The 1983 ordinance mandates in some cases a community planning strategy known as “clustering,” which concentrates development in one part of a piece of land while keeping the rest open or for public use.
A proposed amendment would eliminate the cluster requirement for farmland and in a groundwater management zone covering half the town. It would also eliminate a requirement to cluster in service of objectives such as community identity that officials called vague.
Clustering grew out of a movement that included innovative strategies such as transfer of development rights and purchase of agricultural rights, said Lawrence Levy, executive dean of the National Center for Suburban Studies at Hofstra University.
It was effective when Smithtown still had extensive farmland and 100-acre wooded tracts, town planner David Flynn said. Examples include Country Woods and Country Estates, developments built to the west and east of Indian Head Road on land once owned by the Catholic Church. Developers built hundreds of homes there, including some two-family homes, on lots as small as a third of an acre, but land bordering the road remains heavily wooded. Drivers might never realize “on the other side of the woods there’s a big development.”
But the days of “Levitt-type entrepreneurs” and megaprojects such as the Mayfair Shopping Center and its accompanying homes are gone, said Vincent Trimarco Sr., a lawyer who represents homeowners and developers.
Most parcels now considered for development are small, making clustering impractical, he said. A town requirement to keep a portion of land in its natural state meant that some of his clients couldn’t put in swing sets or pools, he said. A cluster requirement for a 12-acre parcel near Southern Boulevard resulted in a horseshoe design with untouched land in the middle that Trimarco said was so aesthetically unpleasant it brought neighbors out in opposition. “It looked like you were doing something in Queens, not that there’s anything wrong with Queens,” he said.
Only a handful of farms remain. “If someone has prime agricultural soil but only an acre total of property, what good does it do to preserve a third of an acre, or even a half acre? You’re not going to have a half-acre farm,” Flynn said.
Town Supervisor Edward Wehrheim said the bill could come to a vote June 12 and will likely have the votes to pass.

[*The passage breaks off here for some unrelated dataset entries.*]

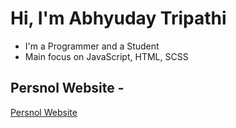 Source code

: # Hi, I'm Abhyuday Tripathi

  - I'm a Programmer and a Student
  - Main focus on JavaScript, HTML, SCSS

## Persnol Website -
[Persnol Website](https://support.west-wind.com)
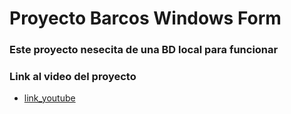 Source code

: # Proyecto Barcos Windows Form

### Este proyecto nesecita de una BD local para funcionar

### Link al video del proyecto
- [link_youtube](https://youtu.be/wpUn17HYxrs)
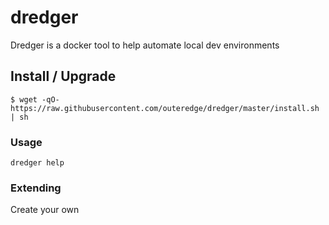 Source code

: # dredger
Dredger is a docker tool to help automate local dev environments

## Install / Upgrade

`$ wget -qO- https://raw.githubusercontent.com/outeredge/dredger/master/install.sh | sh`

### Usage

`dredger help`



### Extending

Create your own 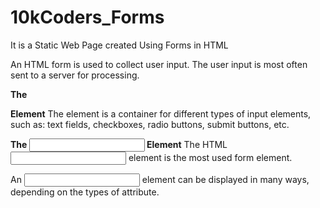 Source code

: # 10kCoders_Forms
It is a Static Web Page created Using Forms in HTML

An HTML form is used to collect user input. The user input is most often sent to a server for processing.

**The <form> Element**
The <form> element is a container for different types of input elements, such as: text fields, checkboxes, radio buttons, submit buttons, etc.

**The <input> Element**
The HTML <input> element is the most used form element.

An <input> element can be displayed in many ways, depending on the types of attribute.



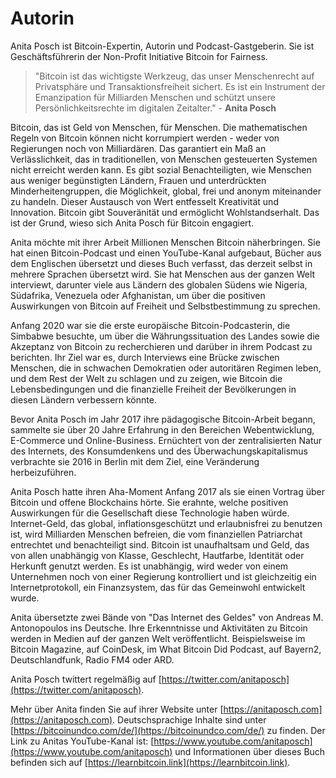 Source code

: # Autorin

Anita Posch ist Bitcoin-Expertin, Autorin und Podcast-Gastgeberin. Sie ist Geschäftsführerin der Non-Profit Initiative Bitcoin for Fairness. 

> "Bitcoin ist das wichtigste Werkzeug, das unser Menschenrecht auf Privatsphäre und Transaktionsfreiheit sichert. Es ist ein Instrument der Emanzipation für Milliarden Menschen und schützt unsere Persönlichkeitsrechte im digitalen Zeitalter." - **Anita Posch**

Bitcoin, das ist Geld von Menschen, für Menschen. Die mathematischen Regeln von Bitcoin können nicht korrumpiert werden - weder von Regierungen noch von Milliardären. Das garantiert ein Maß an Verlässlichkeit, das in traditionellen, von Menschen gesteuerten Systemen nicht erreicht werden kann. Es gibt sozial Benachteiligten, wie Menschen aus weniger begünstigten Ländern, Frauen und unterdrückten Minderheitengruppen, die Möglichkeit, global, frei und anonym miteinander zu handeln. Dieser Austausch von Wert entfesselt Kreativität und Innovation. Bitcoin gibt Souveränität und ermöglicht Wohlstandserhalt. Das ist der Grund, wieso sich Anita Posch für Bitcoin engagiert.

Anita möchte mit ihrer Arbeit Millionen Menschen Bitcoin näherbringen. Sie hat einen Bitcoin-Podcast und einen YouTube-Kanal aufgebaut, Bücher aus dem Englischen übersetzt und dieses Buch verfasst, das derzeit selbst in mehrere Sprachen übersetzt wird. Sie hat Menschen aus der ganzen Welt interviewt, darunter viele aus Ländern des globalen Südens wie Nigeria, Südafrika, Venezuela oder Afghanistan, um über die positiven Auswirkungen von Bitcoin auf Freiheit und Selbstbestimmung zu sprechen.

Anfang 2020 war sie die erste europäische Bitcoin-Podcasterin, die Simbabwe besuchte, um über die Währungssituation des Landes sowie die Akzeptanz von Bitcoin zu recherchieren und darüber in ihrem Podcast zu berichten. Ihr Ziel war es, durch Interviews eine Brücke zwischen Menschen, die in schwachen Demokratien oder autoritären Regimen leben, und dem Rest der Welt zu schlagen und zu zeigen, wie Bitcoin die Lebensbedingungen und die finanzielle Freiheit der Bevölkerungen in diesen Ländern verbessern könnte.

Bevor Anita Posch im Jahr 2017 ihre pädagogische Bitcoin-Arbeit begann, sammelte sie über 20 Jahre Erfahrung in den Bereichen Webentwicklung, E-Commerce und Online-Business. Ernüchtert von der zentralisierten Natur des Internets, des Konsumdenkens und des Überwachungskapitalismus verbrachte sie 2016 in Berlin mit dem Ziel, eine Veränderung herbeizuführen.

Anita Posch hatte ihren Aha-Moment Anfang 2017 als sie einen Vortrag über Bitcoin und offene Blockchains hörte. Sie erahnte, welche positiven Auswirkungen für die Gesellschaft diese Technologie haben würde. Internet-Geld, das global, inflationsgeschützt und erlaubnisfrei zu benutzen ist, wird Milliarden Menschen befreien, die vom finanziellen Patriarchat entrechtet und benachteiligt sind. Bitcoin ist unaufhaltsam und Geld, das von allen unabhängig von Klasse, Geschlecht, Hautfarbe, Identität oder Herkunft genutzt werden. Es ist unabhängig, wird weder von einem Unternehmen noch von einer Regierung kontrolliert und ist gleichzeitig ein Internetprotokoll, ein Finanzsystem, das für das Gemeinwohl entwickelt wurde.

Anita übersetzte zwei Bände von "Das Internet des Geldes" von Andreas M. Antonopoulos ins Deutsche. Ihre Erkenntnisse und Aktivitäten zu Bitcoin werden in Medien auf der ganzen Welt veröffentlicht. Beispielsweise im Bitcoin Magazine, auf CoinDesk, im What Bitcoin Did Podcast, auf Bayern2, Deutschlandfunk, Radio FM4 oder ARD.

Anita Posch twittert regelmäßig auf [https://twitter.com/anitaposch](https://twitter.com/anitaposch).

Mehr über Anita finden Sie auf ihrer Website unter [https://anitaposch.com](https://anitaposch.com). Deutschsprachige Inhalte sind unter [https://bitcoinundco.com/de/](https://bitcoinundco.com/de/) zu finden. Der Link zu Anitas YouTube-Kanal ist: [https://www.youtube.com/anitaposch](https://www.youtube.com/anitaposch) und Informationen über dieses Buch befinden sich auf [https://learnbitcoin.link](https://learnbitcoin.link).
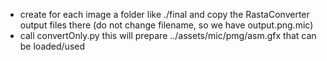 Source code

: - create for each image a folder like ./final and copy the RastaConverter output files there
  (do not change filename, so we have output.png.mic)
- call convertOnly.py
  this will prepare ../assets/<ID>mic/pmg/asm.gfx that can be loaded/used
#
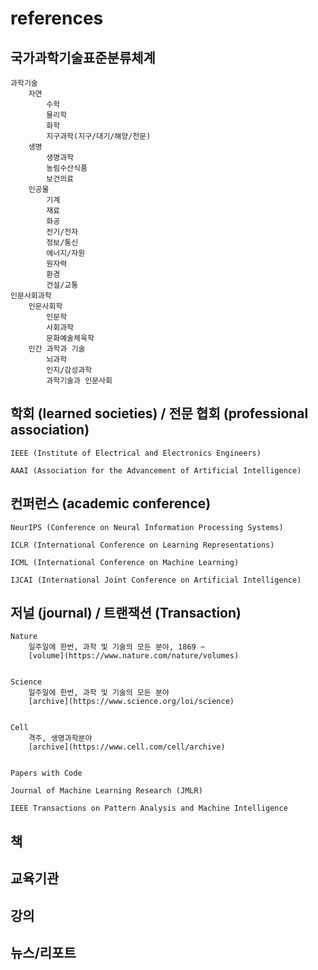 # references

## 국가과학기술표준분류체계

    과학기술
        자연
            수학
            물리학
            화학
            지구과학(지구/대기/해양/천문)
        생명
            생명과학
            농림수산식품
            보건의료
        인공물
            기계
            재료
            화공
            전기/전자
            정보/통신
            에너지/자원
            원자력
            환경
            건설/교통
    인문사회과학
        인문사회학
            인문학
            사회과학
            문화예술체육학
        인간 과학과 기술
            뇌과학
            인지/감성과학
            과학기술과 인문사회

## 학회 (learned societies) / 전문 협회 (professional association)

    IEEE (Institute of Electrical and Electronics Engineers)

    AAAI (Association for the Advancement of Artificial Intelligence)

## 컨퍼런스 (academic conference)

    NeurIPS (Conference on Neural Information Processing Systems)

    ICLR (International Conference on Learning Representations)

    ICML (International Conference on Machine Learning)

    IJCAI (International Joint Conference on Artificial Intelligence)

## 저널 (journal) / 트랜잭션 (Transaction)

    Nature 
        일주일에 한번, 과학 및 기술의 모든 분야, 1869 ~
        [volume](https://www.nature.com/nature/volumes)
        
    
    Science
        일주일에 한번, 과학 및 기술의 모든 분야
        [archive](https://www.science.org/loi/science)
        
        
    Cell
        격주, 생명과학분야
        [archive](https://www.cell.com/cell/archive)


    Papers with Code

    Journal of Machine Learning Research (JMLR)

    IEEE Transactions on Pattern Analysis and Machine Intelligence

## 책

## 교육기관

## 강의

## 뉴스/리포트
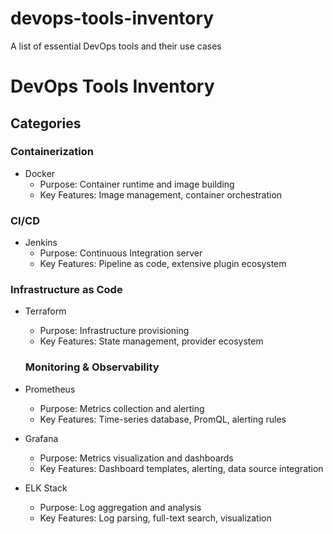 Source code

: # devops-tools-inventory
A list of essential DevOps tools and their use cases

# DevOps Tools Inventory

## Categories
### Containerization
- Docker
  - Purpose: Container runtime and image building
  - Key Features: Image management, container orchestration

### CI/CD
- Jenkins
  - Purpose: Continuous Integration server
  - Key Features: Pipeline as code, extensive plugin ecosystem

### Infrastructure as Code
- Terraform
  - Purpose: Infrastructure provisioning
  - Key Features: State management, provider ecosystem

  ### Monitoring & Observability
- Prometheus
  - Purpose: Metrics collection and alerting
  - Key Features: Time-series database, PromQL, alerting rules

- Grafana
  - Purpose: Metrics visualization and dashboards
  - Key Features: Dashboard templates, alerting, data source integration

- ELK Stack
  - Purpose: Log aggregation and analysis
  - Key Features: Log parsing, full-text search, visualization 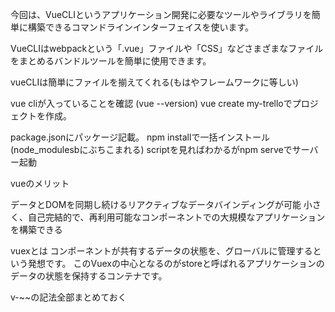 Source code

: 今回は、VueCLIというアプリケーション開発に必要なツールやライブラリを簡単に構築できるコマンドラインインターフェイスを使います。

VueCLIはwebpackという「.vue」ファイルや「CSS」などさまざまなファイルをまとめるバンドルツールを簡単に使用できます。

vueCLIは簡単にファイルを揃えてくれる(もはやフレームワークに等しい)

vue cliが入っていることを確認
(vue --version)
vue create my-trelloでプロジェクトを作成。

package.jsonにパッケージ記載。
npm installで一括インストール(node_modulesbにぶちこまれる)
scriptを見ればわかるがnpm serveでサーバー起動


vueのメリット

データとDOMを同期し続けるリアクティブなデータバインディングが可能
小さく、自己完結的で、再利用可能なコンポーネントでの大規模なアプリケーションを構築できる


vuexとは
コンポーネントが共有するデータの状態を、グローバルに管理するという発想です。
このVuexの中心となるのがstoreと呼ばれるアプリケーションのデータの状態を保持するコンテナです。


v-~~の記法全部まとめておく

Levy warned that changing the law could mean fewer town houses and apartments in residential neighborhoods, but David Panetta, executive director of commercial real estate brokerage Cushman & Wakefield of Long Island, said it would result in more flexibility for developers and consumers.
“This is exactly what the residents of Smithtown should want their elected officials to be looking at . . . Long Island has always been thought of as a big stop sign for development, but we’re starting to see more green lights,” Panetta said.